Image credit: Getty Images

Tennis has seen a long list of prodigies and the great benefit of being young is that they are too young to know any better. Long before they face the harsh realities of sport, players burst through the door with a recklessness, able to channel their talent without the obstacle of pressure.
Gauff’s talent is immediately clear. Her first serve has already scaled 117mph this week and she is perhaps serving better than any young teenager in history. She also moves like the wind and her backhand sears through the grass. But this week has been as significant because of the mental fortitude that has backed up her gifts. The American could incessantly bludgeon the ball if she likes, but she hasn’t. She has played with restraint throughout, looking to build points and choose the right opportunities to ratchet up the point. To be able to think, analyse and be intelligent against players who know so much more than her takes a whole other level of precocity.

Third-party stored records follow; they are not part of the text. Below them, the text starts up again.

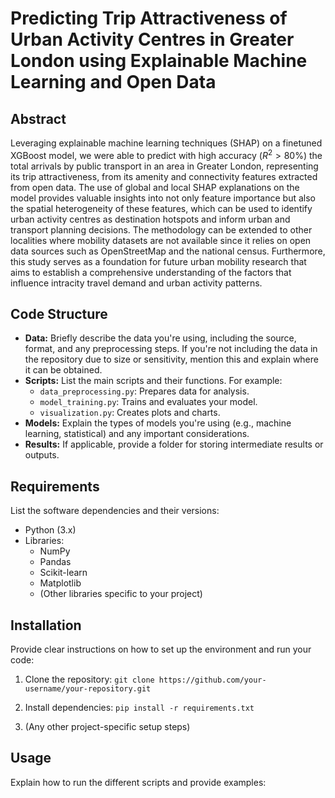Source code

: # Predicting Trip Attractiveness of Urban Activity Centres in Greater London using Explainable Machine Learning and Open Data

## Abstract

Leveraging explainable machine learning techniques (SHAP) on a finetuned XGBoost model, we were able to predict with high accuracy ($R^2>80\%$) the total arrivals by public transport in an area in Greater London, representing its trip attractiveness, from its amenity and connectivity features extracted from open data. The use of global and local SHAP explanations on the model provides valuable insights into not only feature importance but also the spatial heterogeneity of these features, which can be used to identify urban activity centres as destination hotspots and inform urban and transport planning decisions. The methodology can be extended to other localities where mobility datasets are not available since it relies on open data sources such as OpenStreetMap and the national census. Furthermore, this study serves as a foundation for future urban mobility research that aims to establish a comprehensive understanding of the factors that influence intracity travel demand and urban activity patterns.

## Code Structure

* **Data:** Briefly describe the data you're using, including the source, format, and any preprocessing steps. If you're not including the data in the repository due to size or sensitivity, mention this and explain where it can be obtained.
* **Scripts:** List the main scripts and their functions. For example:
    * `data_preprocessing.py`: Prepares data for analysis.
    * `model_training.py`: Trains and evaluates your model.
    * `visualization.py`: Creates plots and charts.
* **Models:** Explain the types of models you're using (e.g., machine learning, statistical) and any important considerations.
* **Results:** If applicable, provide a folder for storing intermediate results or outputs.

## Requirements

List the software dependencies and their versions:

* Python (3.x)
* Libraries:
    * NumPy
    * Pandas
    * Scikit-learn
    * Matplotlib
    * (Other libraries specific to your project)

## Installation

Provide clear instructions on how to set up the environment and run your code:

1. Clone the repository: `git clone https://github.com/your-username/your-repository.git`
2. Install dependencies: `pip install -r requirements.txt`   

3. (Any other project-specific setup steps)

## Usage

Explain how to run the different scripts and provide examples:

Gauff noted during qualifying that she had only really just started to incorporate slices into her game, yet in the middle of Centre Court, she spent much of the match knee deep in long, endless slice rallies - rallies she often won. “I want to thank my coach, JC, for making me do all those slice drills,” she said, laughing afterwards. “He knows I hate them. But it came in handy today. Also thanks to Courtney for slicing today in my warm-up because I was, like, ‘Just hit the ball.’ He's like, No, I'm slicing. Thank you.”
Off the court, the 15-year-old is young in some respects and far from it in others. She is a Jaden Smith superfan who frequents Instagram Live after matches, but she is also a rare player who has made it clear that she wants to have an influential voice off the court. Gauff has a supreme confidence in her ability and was underlined by her morbid motto earlier in the week. “Just wing it,” Gauff says. “This is kind of a sad thing, we're all going to die one day, I just want to make the most of it.”